Wenn ich eines nicht leiden kann dann sind es kleine Kinder die neben mir Faxen machen, während ich schlafen will. Das zweite Mal bin ich jetzt schon wegen ihm aufgewacht und wir sind noch nicht mal eine Stunde in der Luft.
»Kannst du vielleicht mal leise sein??«, frage ich ihn, mit ein bisschen zu viel Wut in der Stimme. Er guckt mich verständnislos an.
»Ehm … leise sein? Mund zu?«, versuche ich ihm beizubringen, aber er versteht anscheinend immer noch nicht.
»Man oh Man, so schwer kann das ja wohl nicht sein. Tha boroúsate sas parakaló̱ na eínai í̱sycho!«, sage ich auf Griechisch, weil ich nicht weiß wie ich es sonst versuchen soll.
Der Junge wird leise und sagt dann so was wie »Willst du schlafen, dann bin ich leise.«
»Naí. Ich will schlafen.«, sage ich und lege mich wieder mit der Stirn ans Fenster. Der Junge wird leiser und ich schlafe ein.
Die Wolken unter mir sehen aus wie ein Meer, so wie noch der Himmel heute Morgen, nur weiß. Die Sonne wirft ihr Licht auf die Wolken und färbt sie in leichten Rosa- und Orangetönen. Als ich dann vorhin aufgewacht bin, waren wir schon im Landeanflug.

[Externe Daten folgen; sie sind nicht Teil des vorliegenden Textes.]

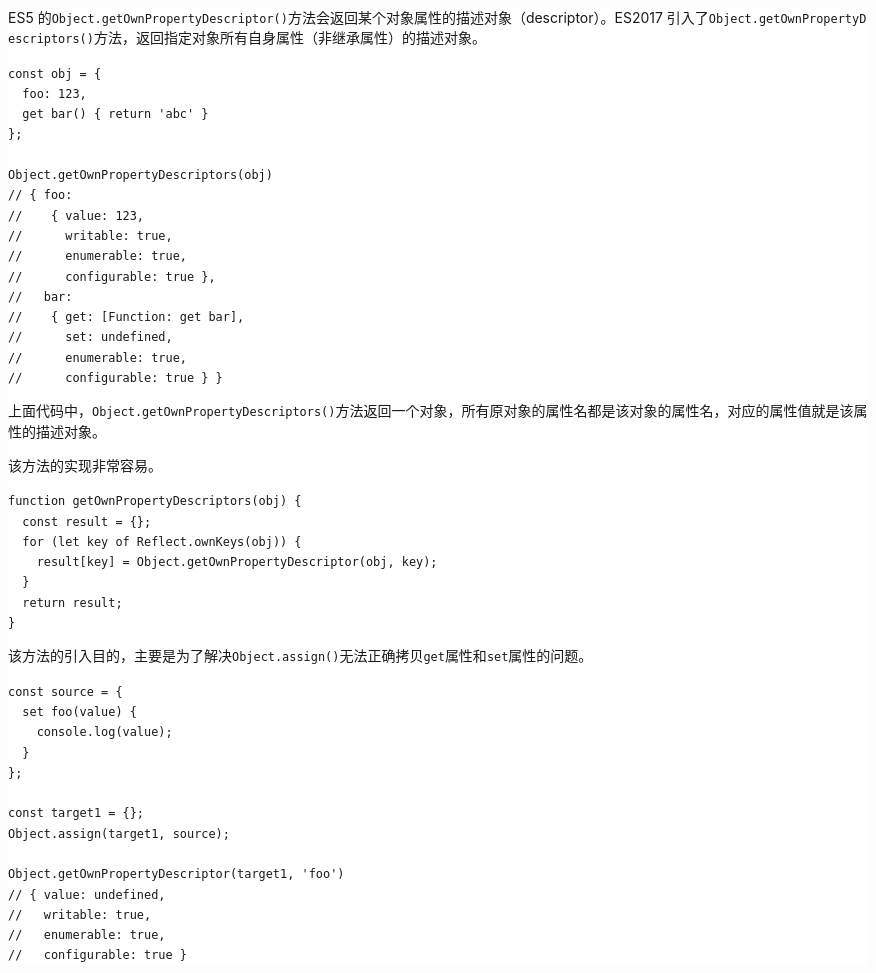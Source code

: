 ES5 的`Object.getOwnPropertyDescriptor()`方法会返回某个对象属性的描述对象（descriptor）。ES2017 引入了`Object.getOwnPropertyDescriptors()`方法，返回指定对象所有自身属性（非继承属性）的描述对象。

```
const obj = {
  foo: 123,
  get bar() { return 'abc' }
};

Object.getOwnPropertyDescriptors(obj)
// { foo:
//    { value: 123,
//      writable: true,
//      enumerable: true,
//      configurable: true },
//   bar:
//    { get: [Function: get bar],
//      set: undefined,
//      enumerable: true,
//      configurable: true } }

```

上面代码中，`Object.getOwnPropertyDescriptors()`方法返回一个对象，所有原对象的属性名都是该对象的属性名，对应的属性值就是该属性的描述对象。

该方法的实现非常容易。

```
function getOwnPropertyDescriptors(obj) {
  const result = {};
  for (let key of Reflect.ownKeys(obj)) {
    result[key] = Object.getOwnPropertyDescriptor(obj, key);
  }
  return result;
}

```

该方法的引入目的，主要是为了解决`Object.assign()`无法正确拷贝`get`属性和`set`属性的问题。

```
const source = {
  set foo(value) {
    console.log(value);
  }
};

const target1 = {};
Object.assign(target1, source);

Object.getOwnPropertyDescriptor(target1, 'foo')
// { value: undefined,
//   writable: true,
//   enumerable: true,
//   configurable: true }

```
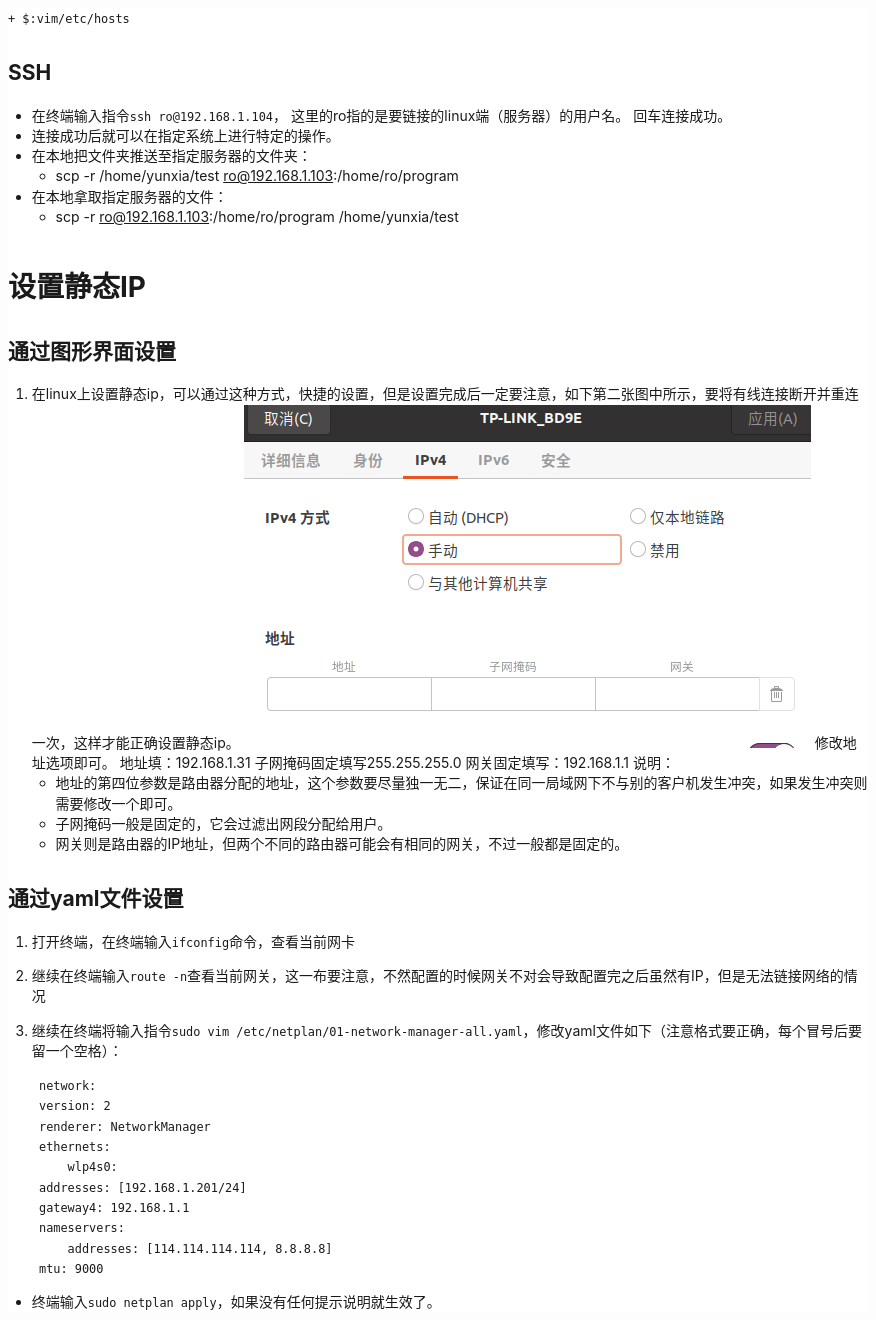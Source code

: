    + $:vim/etc/hosts
## SSH
+ 在终端输入指令`ssh ro@192.168.1.104`，  这里的ro指的是要链接的linux端（服务器）的用户名。 回车连接成功。
+ 连接成功后就可以在指定系统上进行特定的操作。
+ 在本地把文件夹推送至指定服务器的文件夹：  
    + scp -r /home/yunxia/test ro@192.168.1.103:/home/ro/program
+ 在本地拿取指定服务器的文件：  
    + scp -r ro@192.168.1.103:/home/ro/program /home/yunxia/test
# 设置静态IP
## 通过图形界面设置
1. 在linux上设置静态ip，可以通过这种方式，快捷的设置，但是设置完成后一定要注意，如下第二张图中所示，要将有线连接断开并重连一次，这样才能正确设置静态ip。  ![alt text](.assets_IMG/linux复习/image-106.png)  修改地址选项即可。  地址填：192.168.1.31  子网掩码固定填写255.255.255.0  网关固定填写：192.168.1.1  说明：
    + 地址的第四位参数是路由器分配的地址，这个参数要尽量独一无二，保证在同一局域网下不与别的客户机发生冲突，如果发生冲突则需要修改一个即可。
    + 子网掩码一般是固定的，它会过滤出网段分配给用户。
    + 网关则是路由器的IP地址，但两个不同的路由器可能会有相同的网关，不过一般都是固定的。
## 通过yaml文件设置
1. 打开终端，在终端输入`ifconfig`命令，查看当前网卡
2. 继续在终端输入`route -n`查看当前网关，这一布要注意，不然配置的时候网关不对会导致配置完之后虽然有IP，但是无法链接网络的情况
3. 继续在终端将输入指令`sudo vim /etc/netplan/01-network-manager-all.yaml`，修改yaml文件如下（注意格式要正确，每个冒号后要留一个空格）：  
        
        network:
        version: 2
        renderer: NetworkManager
        ethernets: 
            wlp4s0: 
        addresses: [192.168.1.201/24]
        gateway4: 192.168.1.1
        nameservers: 
            addresses: [114.114.114.114, 8.8.8.8]
        mtu: 9000
+ 终端输入`sudo netplan apply`，如果没有任何提示说明就生效了。
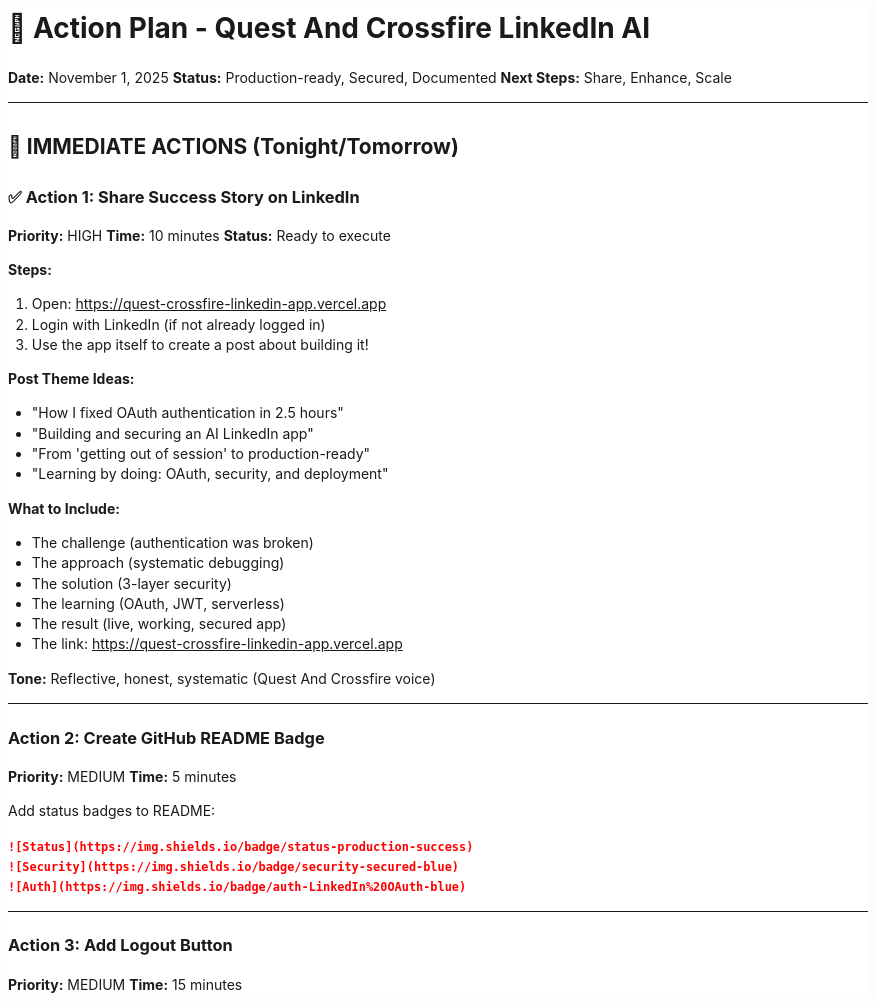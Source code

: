 # 🎯 Action Plan - Quest And Crossfire LinkedIn AI

**Date:** November 1, 2025
**Status:** Production-ready, Secured, Documented
**Next Steps:** Share, Enhance, Scale

---

## 📢 IMMEDIATE ACTIONS (Tonight/Tomorrow)

### **✅ Action 1: Share Success Story on LinkedIn**
**Priority:** HIGH
**Time:** 10 minutes
**Status:** Ready to execute

**Steps:**
1. Open: https://quest-crossfire-linkedin-app.vercel.app
2. Login with LinkedIn (if not already logged in)
3. Use the app itself to create a post about building it!

**Post Theme Ideas:**
- "How I fixed OAuth authentication in 2.5 hours"
- "Building and securing an AI LinkedIn app"
- "From 'getting out of session' to production-ready"
- "Learning by doing: OAuth, security, and deployment"

**What to Include:**
- The challenge (authentication was broken)
- The approach (systematic debugging)
- The solution (3-layer security)
- The learning (OAuth, JWT, serverless)
- The result (live, working, secured app)
- The link: https://quest-crossfire-linkedin-app.vercel.app

**Tone:** Reflective, honest, systematic (Quest And Crossfire voice)

---

### **Action 2: Create GitHub README Badge**
**Priority:** MEDIUM
**Time:** 5 minutes

Add status badges to README:
```markdown
![Status](https://img.shields.io/badge/status-production-success)
![Security](https://img.shields.io/badge/security-secured-blue)
![Auth](https://img.shields.io/badge/auth-LinkedIn%20OAuth-blue)
```

---

### **Action 3: Add Logout Button**
**Priority:** MEDIUM
**Time:** 15 minutes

Ich steige aus dem Flugzeug und spüre gleich die unangenehme feucht-warme Luft, die mir ins Gesicht schlägt. Vom Rollfeld fährt uns ein Bus zum Ausgang, wo wir unser Gepäck holen müssen. Ich stelle mich weit vorne hin und warte darauf, dass meine Koffer erscheinen. Einer nach dem anderen tauchen sie auf. Ich versuche sie alle mit einmal weg zu bekommen, schaffe es aber nicht. Der Stand mit den Wagen für die Koffer ist nur ein paar Meter entfernt und bis dahin schaffe ich es. Der kleine Junge der neben mir gesessen hat. Steht bei den Koffern und winkt jemandem zu. Ich drehe mich um, um zu sehen wem er winkt, da bemerke ich, dass er mich meint. Schnell hebe ich die Hand, um auch ihm zu Winken. Der oberste Koffer fällt mir auf den Fuß und ich unterdrücke einen Schmerzenslaut. Tolle Ankunft, denke ich mir. Und mache mich auf den Weg zur Glastür, hinter der irgendwo mein Vater stehen muss. Die Schiebetür öffnet sich und ein Meer aus Menschen steht da und erwartet uns. Ich suche die Menge ab. Suche das vertraute Gesicht. Ich schiebe meinen Wagen vor mir her, auf die Absperrung zu. Irgendwo in der Masse erkenne ich ihn. Mit den braun gelockten, kurzen Haaren und denselben schwarzen Augen wie ich sie habe und wie es so typisch für Griechen ist.